Consider the case of a fossil called TMP 1994.143.1. This lovely little skull, just redescribed by paleontologist Jared Voris and colleagues, was initially identified as a young Daspletosaurus. Along with Gorgosaurus, this was one of two tyrannosaurs that ran around Cretaceous Alberta around 76 million years ago. Even more importantly, TMP 1994.143.1 was the only juvenile Daspletosaurus known. All the other specimens – of any Daspletosaurus species – are subadults or older. But the discovery of a new tyrannosaur skull fossil led Voris and coauthors to have another look at TMP 1994.143.1. It’s not the dinosaur paleontologists first thought it was.

The key specimen is called TMP 2013.18.11. The fossil isn’t as pretty as the juvenile skull. In fact, it’s just a single bone – a postorbital, or a bone that makes up the rear border of the eye and has some of the bumpy ornamentation that made tyrannosaurs so striking. But when Voris and colleagues looked at this bone, it shared more in common with the equivalent bones in adult Daspletosaurus than with the famous juvenile skull. If the single bone belonged to a young Daspletosaurus, but didn’t match TMP 1994.143.1, then obviously the more complete juvenile skull represents a different dinosaur. Voris and colleagues propose that dinosaur is the slender tyrant Gorgosaurus libratus.

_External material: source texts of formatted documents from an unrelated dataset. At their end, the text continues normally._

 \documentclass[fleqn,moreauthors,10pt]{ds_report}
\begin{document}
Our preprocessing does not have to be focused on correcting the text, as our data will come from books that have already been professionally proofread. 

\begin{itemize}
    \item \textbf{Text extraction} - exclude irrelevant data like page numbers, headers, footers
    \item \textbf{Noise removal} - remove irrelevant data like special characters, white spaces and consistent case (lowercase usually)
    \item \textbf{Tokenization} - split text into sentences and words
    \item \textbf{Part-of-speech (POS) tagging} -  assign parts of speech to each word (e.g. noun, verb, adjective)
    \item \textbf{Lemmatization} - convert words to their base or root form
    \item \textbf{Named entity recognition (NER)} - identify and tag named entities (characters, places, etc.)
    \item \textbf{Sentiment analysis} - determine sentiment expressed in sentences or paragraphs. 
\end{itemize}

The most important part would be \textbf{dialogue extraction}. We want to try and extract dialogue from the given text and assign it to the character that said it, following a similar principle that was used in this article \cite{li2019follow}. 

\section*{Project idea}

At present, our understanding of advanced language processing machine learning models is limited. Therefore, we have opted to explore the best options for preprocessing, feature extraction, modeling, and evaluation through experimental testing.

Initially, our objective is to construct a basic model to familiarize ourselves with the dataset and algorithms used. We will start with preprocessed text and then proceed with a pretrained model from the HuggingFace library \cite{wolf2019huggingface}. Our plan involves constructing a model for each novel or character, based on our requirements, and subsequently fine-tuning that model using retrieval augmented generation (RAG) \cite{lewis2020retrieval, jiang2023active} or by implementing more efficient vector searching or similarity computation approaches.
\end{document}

What does this mean for paleontology? For a while now, the researchers point out, some experts have thought that fossils of juvenile tyrannosaurs are relatively generalized, or they don’t offer many definitive clues to what species they belong to. But the reshuffling of these two Alberta fossils indicates that young tyrannosaurs really do have hard-to-spot traits that tie them to particular species. In other words, Voris and colleagues write, their results “demonstrate that juvenile albertosaurines and tyrannosaurines, and probably juvenile tyrannosaurids in general, can be more readily differentiated than previously thought.”

Given the fame of tyrannosaurs, and the last of their kind in particular, these new findings raise questions about the identity of other juvenile tyrannosaur skeletons. More than a little ink has been spilled over whether “Nanotyrannus” existed or if all the fossils assigned to that dinosaur are just young T. rex. (On that score, it’s worth pointing out that Voris and coauthors consider the famous “Cleveland skull” previously assigned to “Nanotyrannus” to be a young Tyrannosaurus.) Just because one fossil shifts identity doesn’t mean that the past decade of dedicated work on juvenile tyrannosaurs is overturned. Instead, the findings mean that – difficult as they can be to identify – young tyrannosaurs really do preserve useful characteristics that can help paleontologists sort out their families, and that the more we uncover the more we can test what we previously assumed. As the tyrannosaur rush of the early 21st century continues, it’s a point worth remembering.